For those of you who don't know, a gizzard is a part of the digestive system that birds have to help eating hard foods. The chicken ingests small pebbles or rocks that go into the gizzard which help the bird grind up hard things like corn, seed, or tough to digest plants.
In America, we typically eat 5 major part of the common hen: the breast, the wing, the leg, the thigh, and sometimes the neck. People have been known to eat chicken feet, but that's just freaky. The liver could be included here, but it's not really a major part. Imagine how many chickens must die for one plate of fried chicken livers to be eaten. Murder most fowl ...
If you are an average American, you are most likely grilling or barbequing chicken breasts, with or without bones. I like the boneless, skinless kind, but the whole breast with bones sometimes is more fun to eat. Lots more to do and pick off.
But when it comes time to bring the chicken to the holy fires, there are a few things that you need to know. And this applies to nearly the whole bird.

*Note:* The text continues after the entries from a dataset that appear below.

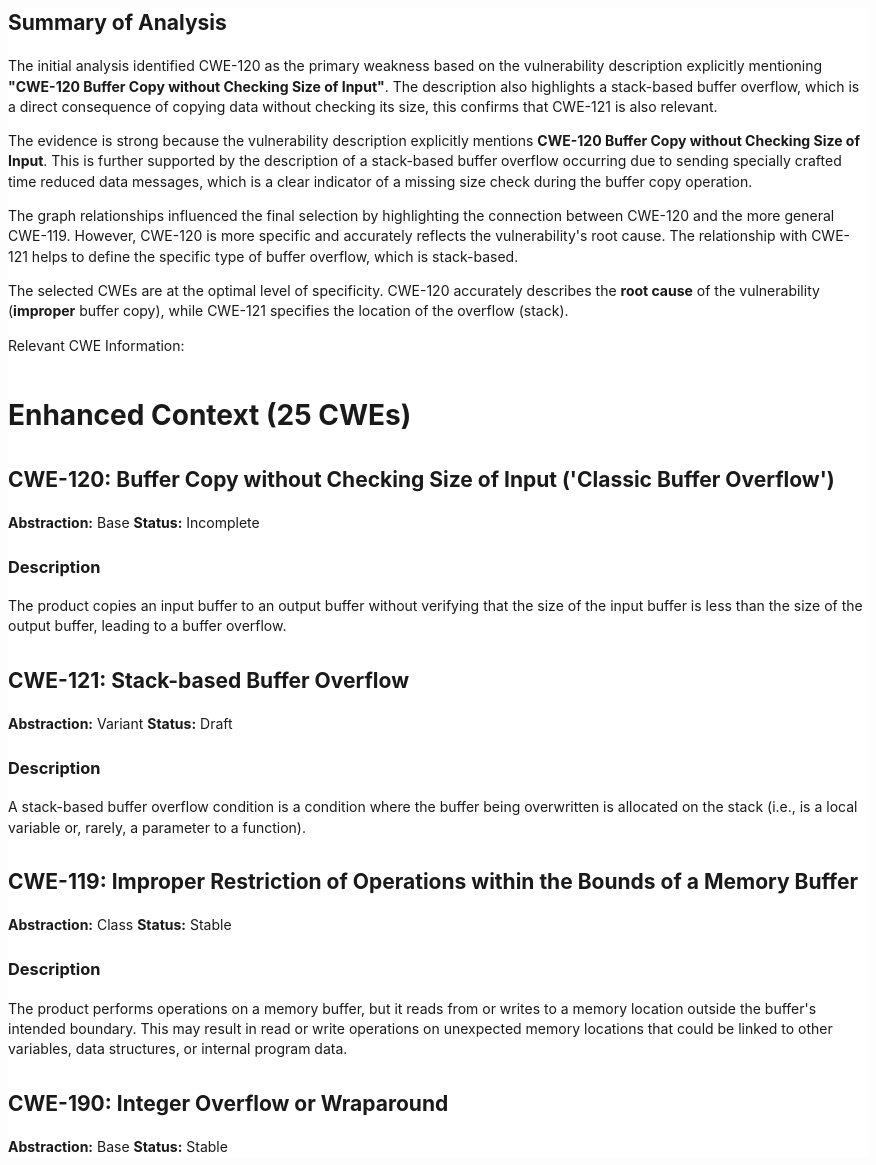 ## Summary of Analysis
The initial analysis identified CWE-120 as the primary weakness based on the vulnerability description explicitly mentioning **"CWE-120 Buffer Copy without Checking Size of Input"**. The description also highlights a stack-based buffer overflow, which is a direct consequence of copying data without checking its size, this confirms that CWE-121 is also relevant.

The evidence is strong because the vulnerability description explicitly mentions **CWE-120 Buffer Copy without Checking Size of Input**. This is further supported by the description of a stack-based buffer overflow occurring due to sending specially crafted time reduced data messages, which is a clear indicator of a missing size check during the buffer copy operation.

The graph relationships influenced the final selection by highlighting the connection between CWE-120 and the more general CWE-119. However, CWE-120 is more specific and accurately reflects the vulnerability's root cause. The relationship with CWE-121 helps to define the specific type of buffer overflow, which is stack-based.

The selected CWEs are at the optimal level of specificity. CWE-120 accurately describes the **root cause** of the vulnerability (**improper** buffer copy), while CWE-121 specifies the location of the overflow (stack).

Relevant CWE Information:

# Enhanced Context (25 CWEs)

## CWE-120: Buffer Copy without Checking Size of Input ('Classic Buffer Overflow')
**Abstraction:** Base
**Status:** Incomplete

### Description
The product copies an input buffer to an output buffer without verifying that the size of the input buffer is less than the size of the output buffer, leading to a buffer overflow.
## CWE-121: Stack-based Buffer Overflow
**Abstraction:** Variant
**Status:** Draft

### Description
A stack-based buffer overflow condition is a condition where the buffer being overwritten is allocated on the stack (i.e., is a local variable or, rarely, a parameter to a function).

## CWE-119: Improper Restriction of Operations within the Bounds of a Memory Buffer
**Abstraction:** Class
**Status:** Stable

### Description
The product performs operations on a memory buffer, but it reads from or writes to a memory location outside the buffer's intended boundary. This may result in read or write operations on unexpected memory locations that could be linked to other variables, data structures, or internal program data.
## CWE-190: Integer Overflow or Wraparound
**Abstraction:** Base
**Status:** Stable
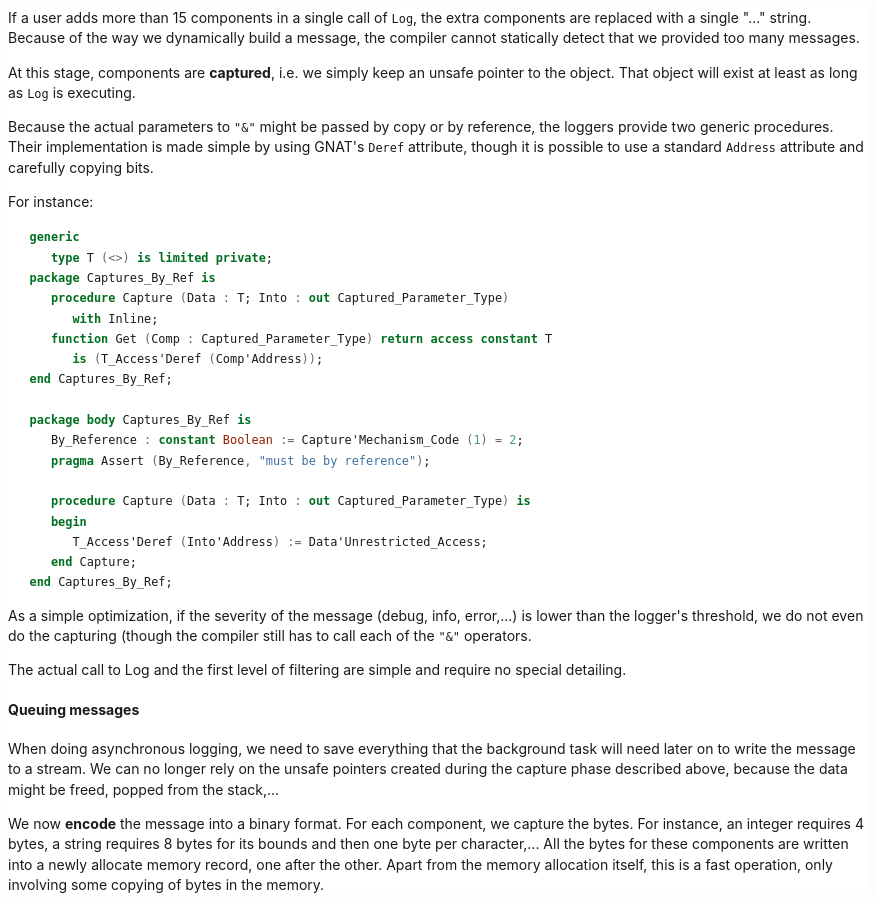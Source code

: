 If a user adds more than 15 components in a single call of `Log`, the extra
components are replaced with a single "..." string. Because of the way we
dynamically build a message, the compiler cannot statically detect that we
provided too many messages.

At this stage, components are **captured**, i.e. we simply keep an unsafe
pointer to the object. That object will exist at least as long as `Log` is
executing.

Because the actual parameters to `"&"` might be passed by copy or by reference,
the loggers provide two generic procedures. Their implementation is made
simple by using GNAT's `Deref` attribute, though it is possible to use
a standard `Address` attribute and carefully copying bits.

For instance:

```ada
   generic
      type T (<>) is limited private;
   package Captures_By_Ref is
      procedure Capture (Data : T; Into : out Captured_Parameter_Type)
         with Inline;
      function Get (Comp : Captured_Parameter_Type) return access constant T
         is (T_Access'Deref (Comp'Address));
   end Captures_By_Ref;

   package body Captures_By_Ref is
      By_Reference : constant Boolean := Capture'Mechanism_Code (1) = 2;
      pragma Assert (By_Reference, "must be by reference");

      procedure Capture (Data : T; Into : out Captured_Parameter_Type) is
      begin
         T_Access'Deref (Into'Address) := Data'Unrestricted_Access;
      end Capture;
   end Captures_By_Ref;
```

As a simple optimization, if the severity of the message
(debug, info, error,...) is lower than the logger's threshold, we do not even
do the capturing (though the compiler still has to call each of the `"&"`
operators.

The actual call to Log and the first level of filtering are simple and require
no special detailing.

####  Queuing messages

When doing asynchronous logging, we need to save everything that the background
task will need later on to write the message to a stream. We can no longer
rely on the unsafe pointers created during the capture phase described
above, because the data might be freed, popped from the stack,...

We now **encode** the message into a binary format. For each component, we
capture the bytes. For instance, an integer requires 4 bytes, a string requires
8 bytes for its bounds and then one byte per character,... All the bytes for
these components are written into a newly allocate memory record, one after
the other. Apart from the memory allocation itself, this is a fast operation,
only involving some copying of bytes in the memory.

1. Chicken is not very fatty. That is, when you buy chicken breasts or other parts, most of it is the meat, bone, and tendons. You must be careful when grilling, because any fat that does exist in the chicken parts could render out, leaving a dry piece of meat. If you're grilling whole chicken breasts with skin on, you may not have to be so careful, as the skin helps to keep moisture and juice in as well as baste it from the outside in.
2. Chicken has a very small edge between done and overcooked. I'm sure you've had overcooked chicken before. It's tough and gamey. Not appetizing at all. Unfortunately, I don't have a tip for dealing with this issue; it just takes experience with the bird and a relationship with your grill.
3. For boneless skinless breasts, grill them direclty over the fire for about 3-4 minutes per side, or until you have those nice gril marks. Then remove them from direct to indirect and continue to cook until done.
4. Believe it or not, it is a GREAT idea to marinate/brine chicken before grilling. I like to do this maybe an hour before bringing it to the holy fires. In my opinion, it needs some sort of salty/sour marinade of some kind. A good idea for this is italian dressing. Simple and easy. If you don't want to do a marinade, be sure to salt the chicken before grilling. If you are using a marinade with an acidic element, be careful not to marinade more than overnight. Aftar a time, the acid starts to break dow the chicken.